В этот трудный момент новгородский князь Александр и его отец Ярослав Всеволодович, ставший после гибели князя Юрия на Сити владимиро-суздальским князем, приняли ряд срочных мер по укреплению западных границ Руси. Прежде всего нужно было защитить Смоленск, где обосновался литовский князь. В 1239 г. он был изгнан русскими войсками, и смоленский княжеский стол занял суздальский ставленник[379].
Тогда же по распоряжению князя Александра новгородцы соорудили укрепления на реке Шелони[380], вдоль которой проходил в Новгород путь с запада.
Наконец, были упрочены политические связи Владимиро-Суздальской земли с Полоцком. Выражением их явился брак князя Александра Ярославича с дочерью полоцкого князя; политическое значение этого брака было подчёркнуто тем, что он был отпразднован в Торопце — опорном пункте обороны от литовских феодалов. Все эти военные и дипломатические меры принесли свои результаты: в течение ближайших лет войска Литовского княжества не нарушали русских границ.
Иначе сложились дела на северо-западной границе. Немецкие крестоносцы готовили решительное вторжение на Русскую землю. Опасность особенно усугублялась тем, что на этот раз в походе участвовала также и Швеция. Шведские феодалы первыми двинулись в наступление на Русь.
Видимо, в эти годы новгородское правительство приняло некоторые меры по восстановлению своих позиций в земле еми, а также и в земле суми.
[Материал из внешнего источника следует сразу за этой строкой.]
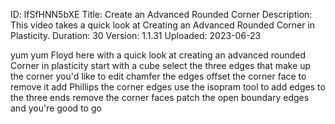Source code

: ID: lfSfHNN5bXE
Title: Create an Advanced Rounded Corner
Description: This video takes a quick look at Creating an Advanced Rounded Corner in Plasticity.
Duration: 30
Version: 1.1.31
Uploaded: 2023-06-23

yum yum Floyd here with a quick look at
creating an advanced rounded Corner in
plasticity start with a cube select the
three edges that make up the corner
you'd like to edit chamfer the edges
offset the corner face to remove it add
Phillips the corner edges use the
isopram tool to add edges to the three
ends remove the corner faces patch the
open boundary edges and you're good to
go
Такой вывод можно сделать из содержания буллы папы Григория IX, отправленной в 1237 г. главе шведской церкви архиепископу упсальскому. «Как сообщают дошедшие до нас ваши письма, — писал папа, — народ, называемый тавастами (т. е. финнами), который когда-то большим трудом и заботами вашими и ваших предшественников был обращен в католическую веру, ныне стараниями врагов креста, своих близких соседей снова обращен к заблуждению старой веры и вместе с некоторыми варварами, и с помощью дьявола, совершенно уничтожает молодое насаждение церкви божией в Тавастии»[381]. Григорий IX призывал шведских феодалов с оружием в руках выступить против финнов. «Яростью этих язычников, — писал папа, — владычество шведское ниспровергается, отчего легко может наступить совершенное падение христианства, если не будет прибегнуто к помощи бога и апостолического престола». Очевидно, восстание в финской земле приобрело широкий размах, привело к изгнанию шведских феодалов и к восстановлению политических связей еми с Новгородом.
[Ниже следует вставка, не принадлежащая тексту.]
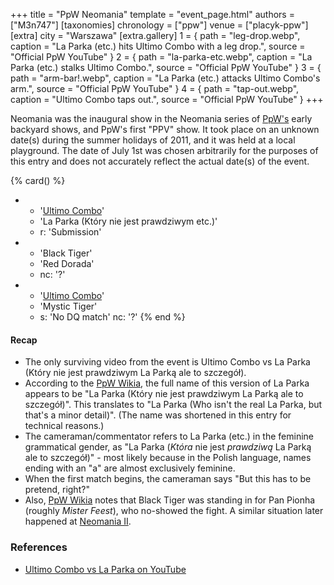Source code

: +++
title = "PpW Neomania"
template = "event_page.html"
authors = ["M3n747"]
[taxonomies]
chronology = ["ppw"]
venue = ["placyk-ppw"]
[extra]
city = "Warszawa"
[extra.gallery]
1 = { path = "leg-drop.webp", caption = "La Parka (etc.) hits Ultimo Combo with a leg drop.", source = "Official PpW YouTube" }
2 = { path = "la-parka-etc.webp", caption = "La Parka (etc.) stalks Ultimo Combo.", source = "Official PpW YouTube" }
3 = { path = "arm-bar!.webp", caption = "La Parka (etc.) attacks Ultimo Combo's arm.", source = "Official PpW YouTube" }
4 = { path = "tap-out.webp", caption = "Ultimo Combo taps out.", source = "Official PpW YouTube" }
+++

Neomania was the inaugural show in the Neomania series of [PpW's](@/o/ppw.md) early backyard shows, and PpW's first "PPV" show. It took place on an unknown date(s) during the summer holidays of 2011, and it was held at a local playground. The date of July 1st was chosen arbitrarily for the purposes of this entry and does not accurately reflect the actual date(s) of the event.

{% card() %}
- - '[Ultimo Combo](@/w/johnny-blade.md)'
  - 'La Parka (Który nie jest prawdziwym etc.)'
  - r: 'Submission'
- - 'Black Tiger'
  - 'Red Dorada'
  - nc: '?'
- - '[Ultimo Combo](@/w/johnny-blade.md)'
  - 'Mystic Tiger'
  - s: 'No DQ match'
    nc: '?'
{% end %}

#### Recap

* The only surviving video from the event is Ultimo Combo vs La Parka (Który nie jest prawdziwym La Parką ale to szczegół).
* According to the [PpW Wikia][ppw-wiki-neo-1], the full name of this version of La Parka appears to be "La Parka (Który nie jest prawdziwym La Parką ale to szczegół)". This translates to "La Parka (Who isn't the real La Parka, but that's a minor detail)". (The name was shortened in this entry for technical reasons.)
* The cameraman/commentator refers to La Parka (etc.) in the feminine grammatical gender, as "La Parka (_Która_ nie jest _prawdziwą_ La Parką ale to szczegół)" - most likely because in the Polish language, names ending with an "a" are almost exclusively feminine.
* When the first match begins, the cameraman says "But this has to be pretend, right?"
* Also, [PpW Wikia][ppw-wiki-neo-1] notes that Black Tiger was standing in for Pan Pionha (roughly _Mister Feest_), who no-showed the fight. A similar situation later happened at [Neomania II](@/e/ppw/2012-07-01-ppw-neomania-ii.md).

### References

* [Ultimo Combo vs La Parka on YouTube](https://www.youtube.com/watch?v=igbjryET25w)

[ppw-wiki-neo-1]: https://ppw-fandom.tpwres.pl/ppw-neomania-i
Из этой буллы следует, что неудачи шведских феодалов в земле финнов папа объяснял вмешательством русских («близких соседей»), причём неудачи эти были так велики, что папская курия провозгласила крестовый поход и против финнов и против русских. Как видим, положение здесь было сходно с положением в земле латгалов и эстов. Папская булла, поскольку она основана на информации из Швеции, правильно передаёт сложившееся при королевском дворе убеждение, что шведские позиции в земле финнов и в Финском заливе не могут быть упрочены до тех пор, пока не будет подчинена не только земля еми, но и сама Новгородская Русь. Активным проводником агрессивной политики папской курии на финской земле был английский доминиканец, упсальский каноник (священник) епископ Томас.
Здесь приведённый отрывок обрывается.